■ **ASSIGNMENT**: For the records below, the count of lines that hold "latest" is required; give only that number.

■ **RECORDS FOR THIS EXERCISE**:
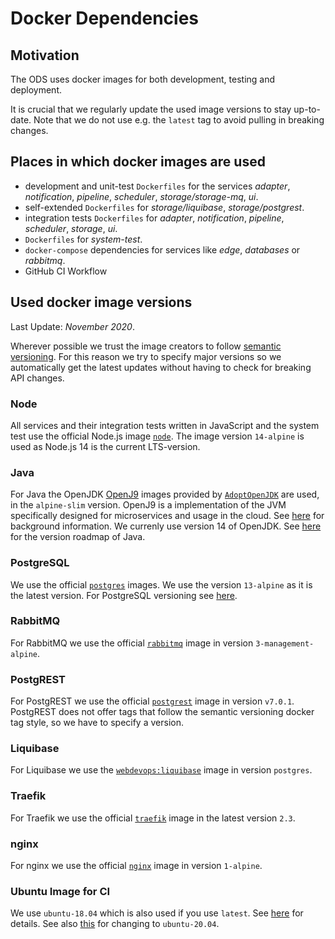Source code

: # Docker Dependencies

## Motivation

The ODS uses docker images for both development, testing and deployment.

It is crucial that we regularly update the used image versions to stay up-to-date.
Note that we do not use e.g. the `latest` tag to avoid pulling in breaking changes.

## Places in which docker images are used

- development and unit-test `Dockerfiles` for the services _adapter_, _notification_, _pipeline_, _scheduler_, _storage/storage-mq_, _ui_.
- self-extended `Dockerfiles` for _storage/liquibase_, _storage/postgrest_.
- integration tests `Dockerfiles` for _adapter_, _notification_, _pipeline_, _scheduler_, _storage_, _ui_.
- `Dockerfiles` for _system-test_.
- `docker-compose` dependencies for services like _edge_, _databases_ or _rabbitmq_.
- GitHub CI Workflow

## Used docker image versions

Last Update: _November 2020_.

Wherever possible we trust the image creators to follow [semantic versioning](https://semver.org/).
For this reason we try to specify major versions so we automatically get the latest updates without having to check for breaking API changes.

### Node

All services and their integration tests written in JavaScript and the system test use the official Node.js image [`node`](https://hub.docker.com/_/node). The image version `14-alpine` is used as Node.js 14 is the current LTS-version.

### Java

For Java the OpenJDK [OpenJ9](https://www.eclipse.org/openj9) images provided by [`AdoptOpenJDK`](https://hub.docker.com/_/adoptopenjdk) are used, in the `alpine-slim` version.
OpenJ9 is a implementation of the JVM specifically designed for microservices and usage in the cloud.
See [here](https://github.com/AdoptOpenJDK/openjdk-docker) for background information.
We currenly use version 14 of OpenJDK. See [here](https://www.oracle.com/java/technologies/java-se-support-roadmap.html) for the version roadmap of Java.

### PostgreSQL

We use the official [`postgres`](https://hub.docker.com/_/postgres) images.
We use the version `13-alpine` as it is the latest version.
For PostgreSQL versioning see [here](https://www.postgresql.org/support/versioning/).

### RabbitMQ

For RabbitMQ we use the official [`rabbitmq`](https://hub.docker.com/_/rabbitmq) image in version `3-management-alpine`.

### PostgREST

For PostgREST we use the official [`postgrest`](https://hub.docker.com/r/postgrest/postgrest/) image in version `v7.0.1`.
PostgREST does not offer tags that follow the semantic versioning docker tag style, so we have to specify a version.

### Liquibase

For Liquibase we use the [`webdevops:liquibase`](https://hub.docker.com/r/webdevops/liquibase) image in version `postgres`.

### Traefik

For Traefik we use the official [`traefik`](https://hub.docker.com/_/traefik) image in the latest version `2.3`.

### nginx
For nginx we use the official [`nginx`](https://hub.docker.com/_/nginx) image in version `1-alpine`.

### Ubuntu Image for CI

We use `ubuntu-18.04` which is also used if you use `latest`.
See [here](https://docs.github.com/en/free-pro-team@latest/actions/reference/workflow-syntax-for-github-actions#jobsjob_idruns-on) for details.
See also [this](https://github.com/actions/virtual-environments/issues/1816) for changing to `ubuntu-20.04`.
--
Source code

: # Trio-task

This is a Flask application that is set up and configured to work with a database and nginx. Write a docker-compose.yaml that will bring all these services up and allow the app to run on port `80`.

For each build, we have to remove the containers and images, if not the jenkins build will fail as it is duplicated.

■ **PROBLEM SOLUTION**: 6